* **Your task**
Copy the records below line by line and word for word, from the very first line through the line with "## Requisitos para executar o projeto", omitting each picture.
■ ■ ■ ■
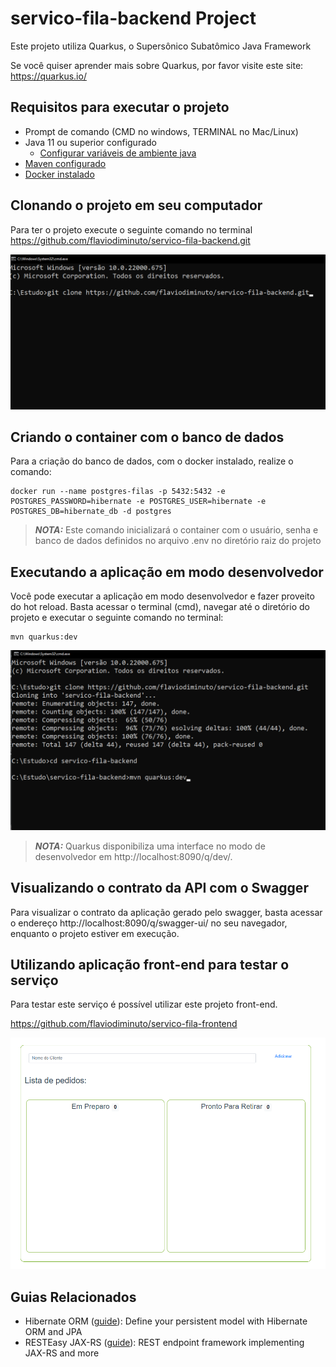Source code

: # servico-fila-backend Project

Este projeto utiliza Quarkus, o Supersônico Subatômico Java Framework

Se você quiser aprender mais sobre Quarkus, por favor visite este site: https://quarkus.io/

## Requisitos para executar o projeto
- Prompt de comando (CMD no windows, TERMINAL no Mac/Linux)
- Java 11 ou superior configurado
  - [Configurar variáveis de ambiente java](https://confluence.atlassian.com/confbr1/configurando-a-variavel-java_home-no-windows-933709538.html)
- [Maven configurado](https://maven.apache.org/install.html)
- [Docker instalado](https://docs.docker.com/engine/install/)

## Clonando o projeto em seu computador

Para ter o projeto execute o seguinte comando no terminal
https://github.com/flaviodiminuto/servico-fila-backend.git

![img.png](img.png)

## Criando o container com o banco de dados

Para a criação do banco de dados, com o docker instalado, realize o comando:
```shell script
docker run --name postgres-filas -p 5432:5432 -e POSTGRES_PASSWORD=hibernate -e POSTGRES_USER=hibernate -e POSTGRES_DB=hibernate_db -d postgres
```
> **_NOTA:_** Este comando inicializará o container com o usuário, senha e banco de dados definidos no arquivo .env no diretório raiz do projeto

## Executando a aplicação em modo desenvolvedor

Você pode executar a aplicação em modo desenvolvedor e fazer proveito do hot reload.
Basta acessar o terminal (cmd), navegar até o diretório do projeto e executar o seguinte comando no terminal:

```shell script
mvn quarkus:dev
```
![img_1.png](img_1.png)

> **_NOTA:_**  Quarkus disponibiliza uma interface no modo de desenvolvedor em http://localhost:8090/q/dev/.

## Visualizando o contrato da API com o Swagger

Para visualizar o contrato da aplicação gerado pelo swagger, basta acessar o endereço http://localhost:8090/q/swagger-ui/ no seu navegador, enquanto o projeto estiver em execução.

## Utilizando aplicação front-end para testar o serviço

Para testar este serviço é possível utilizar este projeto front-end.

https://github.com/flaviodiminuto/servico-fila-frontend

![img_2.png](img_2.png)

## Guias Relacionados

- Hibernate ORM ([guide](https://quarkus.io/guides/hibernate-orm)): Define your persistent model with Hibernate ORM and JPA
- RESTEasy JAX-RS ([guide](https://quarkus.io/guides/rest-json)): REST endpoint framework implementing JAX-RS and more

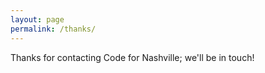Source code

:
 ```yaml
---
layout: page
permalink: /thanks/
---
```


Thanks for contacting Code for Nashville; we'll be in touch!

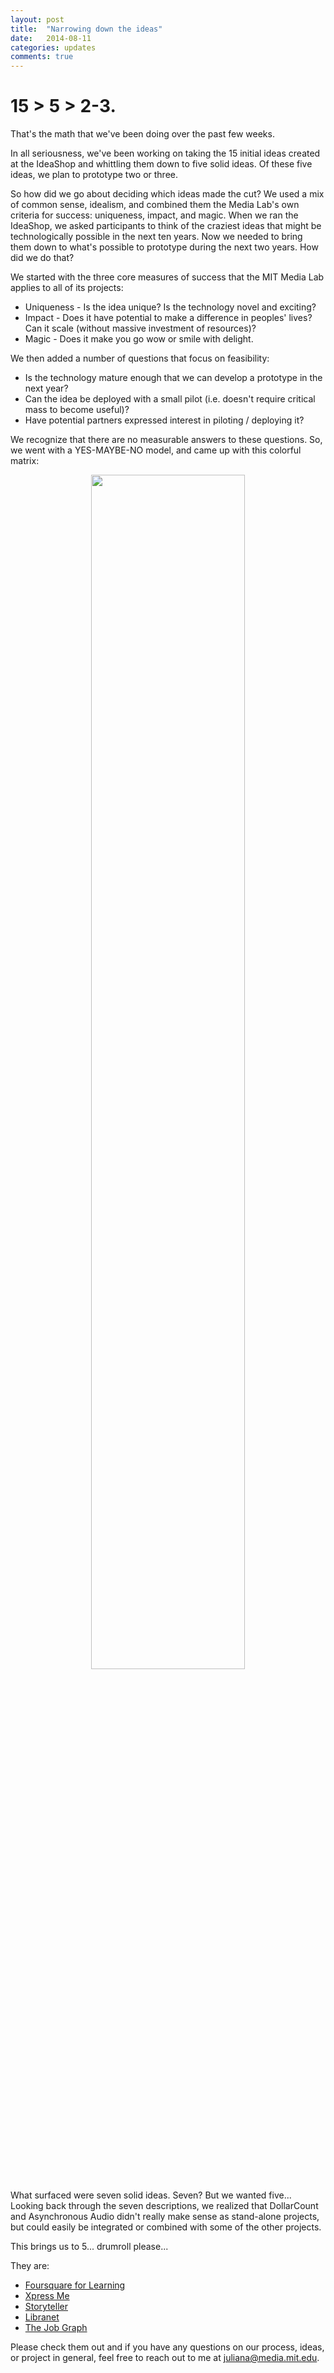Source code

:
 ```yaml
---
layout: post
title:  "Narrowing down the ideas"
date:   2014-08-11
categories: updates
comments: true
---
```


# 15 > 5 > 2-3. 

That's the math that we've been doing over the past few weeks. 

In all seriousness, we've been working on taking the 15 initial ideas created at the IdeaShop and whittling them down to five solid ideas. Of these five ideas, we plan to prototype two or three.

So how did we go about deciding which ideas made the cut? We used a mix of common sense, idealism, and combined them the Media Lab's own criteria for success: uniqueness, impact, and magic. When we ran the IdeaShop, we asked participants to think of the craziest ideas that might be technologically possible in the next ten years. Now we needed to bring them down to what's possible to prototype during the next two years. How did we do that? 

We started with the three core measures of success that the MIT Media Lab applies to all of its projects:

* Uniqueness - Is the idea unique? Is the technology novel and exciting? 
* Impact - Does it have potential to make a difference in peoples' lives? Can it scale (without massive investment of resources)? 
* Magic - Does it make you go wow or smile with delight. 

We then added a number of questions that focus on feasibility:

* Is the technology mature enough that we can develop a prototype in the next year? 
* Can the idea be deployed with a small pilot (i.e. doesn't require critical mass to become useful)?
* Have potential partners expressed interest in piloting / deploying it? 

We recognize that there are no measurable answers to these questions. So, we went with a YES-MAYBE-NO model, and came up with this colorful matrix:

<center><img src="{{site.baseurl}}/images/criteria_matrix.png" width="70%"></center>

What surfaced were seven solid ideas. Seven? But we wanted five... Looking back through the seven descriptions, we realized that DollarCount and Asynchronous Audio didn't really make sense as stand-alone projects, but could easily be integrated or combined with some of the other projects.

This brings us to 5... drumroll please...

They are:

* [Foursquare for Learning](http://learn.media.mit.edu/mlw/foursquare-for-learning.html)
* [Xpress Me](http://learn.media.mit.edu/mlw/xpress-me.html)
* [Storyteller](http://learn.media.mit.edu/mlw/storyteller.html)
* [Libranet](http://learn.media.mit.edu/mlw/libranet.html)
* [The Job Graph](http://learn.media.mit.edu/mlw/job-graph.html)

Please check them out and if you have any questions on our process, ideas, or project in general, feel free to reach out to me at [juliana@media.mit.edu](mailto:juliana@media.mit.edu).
■ ■ ■ ■
* **Response for this exercise**
Source code

: # servico-fila-backend Project

Este projeto utiliza Quarkus, o Supersônico Subatômico Java Framework

Se você quiser aprender mais sobre Quarkus, por favor visite este site: https://quarkus.io/

## Requisitos para executar o projeto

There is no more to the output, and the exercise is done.